WORK TO BE COMPLETED
Reproduce, word for word, all of the records; the pictures stay out.

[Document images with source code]
================================

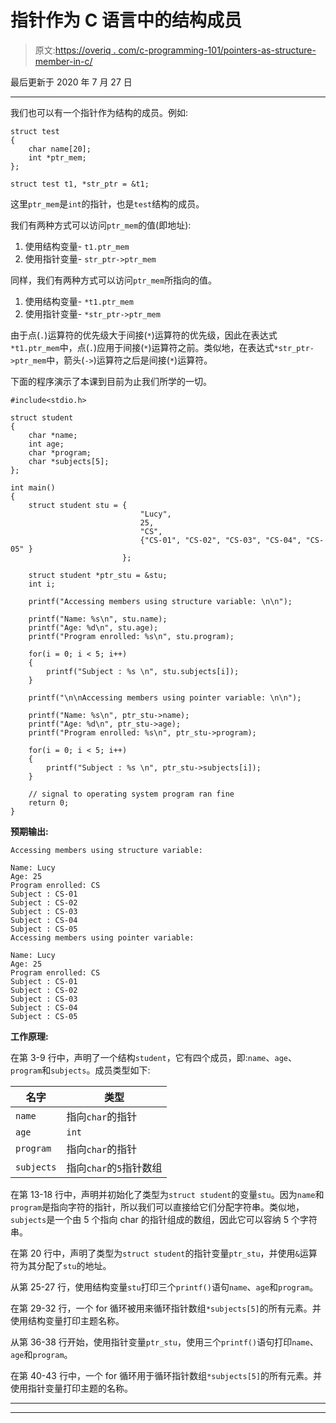 # 指针作为 C 语言中的结构成员

> 原文:[https://overiq . com/c-programming-101/pointers-as-structure-member-in-c/](https://overiq.com/c-programming-101/pointers-as-structure-member-in-c/)

最后更新于 2020 年 7 月 27 日

* * *

我们也可以有一个指针作为结构的成员。例如:

```
struct test
{
    char name[20];
    int *ptr_mem;
};

struct test t1, *str_ptr = &t1;

```

这里`ptr_mem`是`int`的指针，也是`test`结构的成员。

我们有两种方式可以访问`ptr_mem`的值(即地址):

1.  使用结构变量- `t1.ptr_mem`
2.  使用指针变量- `str_ptr->ptr_mem`

同样，我们有两种方式可以访问`ptr_mem`所指向的值。

1.  使用结构变量- `*t1.ptr_mem`
2.  使用指针变量- `*str_ptr->ptr_mem`

由于点(`.`)运算符的优先级大于间接(`*`)运算符的优先级，因此在表达式`*t1.ptr_mem`中，点(`.`)应用于间接(`*`)运算符之前。类似地，在表达式`*str_ptr->ptr_mem`中，箭头(`->`)运算符之后是间接(`*`)运算符。

下面的程序演示了本课到目前为止我们所学的一切。

```
#include<stdio.h>

struct student
{
    char *name;
    int age;
    char *program;
    char *subjects[5];
};

int main()
{
    struct student stu = {
                             "Lucy",
                             25,
                             "CS",
                             {"CS-01", "CS-02", "CS-03", "CS-04", "CS-05" }
                         };

    struct student *ptr_stu = &stu;
    int i;

    printf("Accessing members using structure variable: \n\n");

    printf("Name: %s\n", stu.name);
    printf("Age: %d\n", stu.age);
    printf("Program enrolled: %s\n", stu.program);

    for(i = 0; i < 5; i++)
    {
        printf("Subject : %s \n", stu.subjects[i]);
    }

    printf("\n\nAccessing members using pointer variable: \n\n");

    printf("Name: %s\n", ptr_stu->name);
    printf("Age: %d\n", ptr_stu->age);
    printf("Program enrolled: %s\n", ptr_stu->program);

    for(i = 0; i < 5; i++)
    {
        printf("Subject : %s \n", ptr_stu->subjects[i]);
    }

    // signal to operating system program ran fine
    return 0;
}

```

**预期输出:**

```
Accessing members using structure variable:

Name: Lucy
Age: 25
Program enrolled: CS
Subject : CS-01
Subject : CS-02
Subject : CS-03
Subject : CS-04
Subject : CS-05
Accessing members using pointer variable:

Name: Lucy
Age: 25
Program enrolled: CS
Subject : CS-01
Subject : CS-02
Subject : CS-03
Subject : CS-04
Subject : CS-05

```

**工作原理:**

在第 3-9 行中，声明了一个结构`student`，它有四个成员，即:`name`、`age`、`program`和`subjects`。成员类型如下:

| 名字 | 类型 |
| --- | --- |
| `name` | 指向`char`的指针 |
| `age` | `int` |
| `program` | 指向`char`的指针 |
| `subjects` | 指向`char`的`5`指针数组 |

在第 13-18 行中，声明并初始化了类型为`struct student`的变量`stu`。因为`name`和`program`是指向字符的指针，所以我们可以直接给它们分配字符串。类似地，`subjects`是一个由 5 个指向 char 的指针组成的数组，因此它可以容纳 5 个字符串。

在第 20 行中，声明了类型为`struct student`的指针变量`ptr_stu`，并使用`&`运算符为其分配了`stu`的地址。

从第 25-27 行，使用结构变量`stu`打印三个`printf()`语句`name`、`age`和`program`。

在第 29-32 行，一个 for 循环被用来循环指针数组`*subjects[5]`的所有元素。并使用结构变量打印主题名称。

从第 36-38 行开始，使用指针变量`ptr_stu`，使用三个`printf()`语句打印`name`、`age`和`program`。

在第 40-43 行中，一个 for 循环用于循环指针数组`*subjects[5]`的所有元素。并使用指针变量打印主题的名称。

* * *

* * *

================================

RESPONSE BELOW
 # 指针作为 C 语言中的结构成员

> 原文:[https://overiq . com/c-programming-101/pointers-as-structure-member-in-c/](https://overiq.com/c-programming-101/pointers-as-structure-member-in-c/)

最后更新于 2020 年 7 月 27 日

* * *

我们也可以有一个指针作为结构的成员。例如:

```
struct test
{
    char name[20];
    int *ptr_mem;
};

struct test t1, *str_ptr = &t1;

```

这里`ptr_mem`是`int`的指针，也是`test`结构的成员。

我们有两种方式可以访问`ptr_mem`的值(即地址):

1.  使用结构变量- `t1.ptr_mem`
2.  使用指针变量- `str_ptr->ptr_mem`

同样，我们有两种方式可以访问`ptr_mem`所指向的值。

1.  使用结构变量- `*t1.ptr_mem`
2.  使用指针变量- `*str_ptr->ptr_mem`

由于点(`.`)运算符的优先级大于间接(`*`)运算符的优先级，因此在表达式`*t1.ptr_mem`中，点(`.`)应用于间接(`*`)运算符之前。类似地，在表达式`*str_ptr->ptr_mem`中，箭头(`->`)运算符之后是间接(`*`)运算符。

下面的程序演示了本课到目前为止我们所学的一切。

```
#include<stdio.h>

struct student
{
    char *name;
    int age;
    char *program;
    char *subjects[5];
};

int main()
{
    struct student stu = {
                             "Lucy",
                             25,
                             "CS",
                             {"CS-01", "CS-02", "CS-03", "CS-04", "CS-05" }
                         };

    struct student *ptr_stu = &stu;
    int i;

    printf("Accessing members using structure variable: \n\n");

    printf("Name: %s\n", stu.name);
    printf("Age: %d\n", stu.age);
    printf("Program enrolled: %s\n", stu.program);

    for(i = 0; i < 5; i++)
    {
        printf("Subject : %s \n", stu.subjects[i]);
    }

    printf("\n\nAccessing members using pointer variable: \n\n");

    printf("Name: %s\n", ptr_stu->name);
    printf("Age: %d\n", ptr_stu->age);
    printf("Program enrolled: %s\n", ptr_stu->program);

    for(i = 0; i < 5; i++)
    {
        printf("Subject : %s \n", ptr_stu->subjects[i]);
    }

    // signal to operating system program ran fine
    return 0;
}

```

**预期输出:**

```
Accessing members using structure variable:

Name: Lucy
Age: 25
Program enrolled: CS
Subject : CS-01
Subject : CS-02
Subject : CS-03
Subject : CS-04
Subject : CS-05
Accessing members using pointer variable:

Name: Lucy
Age: 25
Program enrolled: CS
Subject : CS-01
Subject : CS-02
Subject : CS-03
Subject : CS-04
Subject : CS-05

```

**工作原理:**

在第 3-9 行中，声明了一个结构`student`，它有四个成员，即:`name`、`age`、`program`和`subjects`。成员类型如下:

| 名字 | 类型 |
| --- | --- |
| `name` | 指向`char`的指针 |
| `age` | `int` |
| `program` | 指向`char`的指针 |
| `subjects` | 指向`char`的`5`指针数组 |

在第 13-18 行中，声明并初始化了类型为`struct student`的变量`stu`。因为`name`和`program`是指向字符的指针，所以我们可以直接给它们分配字符串。类似地，`subjects`是一个由 5 个指向 char 的指针组成的数组，因此它可以容纳 5 个字符串。

在第 20 行中，声明了类型为`struct student`的指针变量`ptr_stu`，并使用`&`运算符为其分配了`stu`的地址。

从第 25-27 行，使用结构变量`stu`打印三个`printf()`语句`name`、`age`和`program`。

在第 29-32 行，一个 for 循环被用来循环指针数组`*subjects[5]`的所有元素。并使用结构变量打印主题名称。

从第 36-38 行开始，使用指针变量`ptr_stu`，使用三个`printf()`语句打印`name`、`age`和`program`。

在第 40-43 行中，一个 for 循环用于循环指针数组`*subjects[5]`的所有元素。并使用指针变量打印主题的名称。

* * *

* * *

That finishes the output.